Töne, Daten und Signale*
Computer waren immer schon tönende Maschinen: die laut vernehmlichen mechanischen Operationen der frühen Analogrechner, das Klicken der Relais und Summen der Elektronenröhren in den ersten Generationen der Digitalcomputer, das Brummen der Netzteile und Chopper in moderneren Analogcomputern … Wo gerechnet wird, da fallen Töne (an), könnte man sagen. Doch so, wie es immer schon solche ungewollten akustischen Ausgaben des Computers gab, kam der Generierung von Schall von Beginn an auch eine Aufgabe zu. Mein folgender Beitrag möchte diese zweite Dimension des Akustischen historisch nachvollziehen und die Zusammenhänge zwischen Audio- und Speichermedien zeigen.
Von Drähten, Streifen und Wellen
Als nach den frühen, experimentellen Digitalcomputern der 1950er-Jahre ernsthafte Überlegungen dahin gingen, eine Architektur für derartige Maschinen zu entwerfen, die den gestiegenen Anforderungen von Wissenschaft und Militär genügen könnte, kam auch bald die Frage auf, wie unterschiedliche Signale – nämlich Programme und Daten – kurzzeitig im Rechner und auf Dauer außerhalb gespeichert werden können.

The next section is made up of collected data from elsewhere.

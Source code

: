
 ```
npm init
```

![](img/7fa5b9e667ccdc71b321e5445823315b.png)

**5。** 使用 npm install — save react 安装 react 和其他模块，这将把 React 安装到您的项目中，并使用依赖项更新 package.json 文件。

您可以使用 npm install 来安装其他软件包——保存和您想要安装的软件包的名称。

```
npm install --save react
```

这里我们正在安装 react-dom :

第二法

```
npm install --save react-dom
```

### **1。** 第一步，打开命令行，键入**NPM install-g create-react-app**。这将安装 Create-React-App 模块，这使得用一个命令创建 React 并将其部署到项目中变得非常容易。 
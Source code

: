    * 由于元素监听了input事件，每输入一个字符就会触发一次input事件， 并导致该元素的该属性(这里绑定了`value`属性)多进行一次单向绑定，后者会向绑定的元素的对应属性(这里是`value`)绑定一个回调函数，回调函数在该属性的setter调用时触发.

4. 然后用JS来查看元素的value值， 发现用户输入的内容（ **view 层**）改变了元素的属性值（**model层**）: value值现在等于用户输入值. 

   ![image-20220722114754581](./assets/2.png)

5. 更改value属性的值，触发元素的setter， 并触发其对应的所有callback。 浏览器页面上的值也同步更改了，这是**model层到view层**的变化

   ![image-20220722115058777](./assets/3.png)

Hatte der ENIAC zum Beispiel noch gar kein »Software-Programm«, sondern eine Repräsentation desselben in Form von Patchboard-Verdrahtung, so sollte ein neuer Computer ohne großen Aufwand Programme auf einem externen Medium speichern und von diesem lesen können. Konrad Zuse hatte mit seiner Z1 bereits einen passablen Weg dazu gefunden: Die Rechenprogramme seines mechanischen Digitalcomputers wurden in ausgediente 35-mm-Filmstreifen gestanzt und diese »Lochstreifen« später wieder von diesem eingelesen, wenn das jeweilige Programm gebraucht wurde. Ein so gestanztes Programm konnte dann beim Einlesen abgearbeitet werden – die langsame Einlesezeit kam der mechanisch arbeitenden Maschine und der emp ndlichen Lochstreifenlese-Vorrichtung entgegen. Problematischer war allerdings die Frage, wie die nicht zum Programm gehörenden Daten (also die zu verrechnenden Zahlen) sowie die Zwischen- und Rechenergebnisse »in der Maschine« gespeichert werden konnten. Zuses Z1 regelte dies mechanisch: Eingaben veränderten den Aufbau der Maschine. Aber spätestens als die Computer elektronisch wurden (und man nicht wieder auf Verdrahtung wie beim ENIAC zurückgreifen wollte), war das Problem wieder da.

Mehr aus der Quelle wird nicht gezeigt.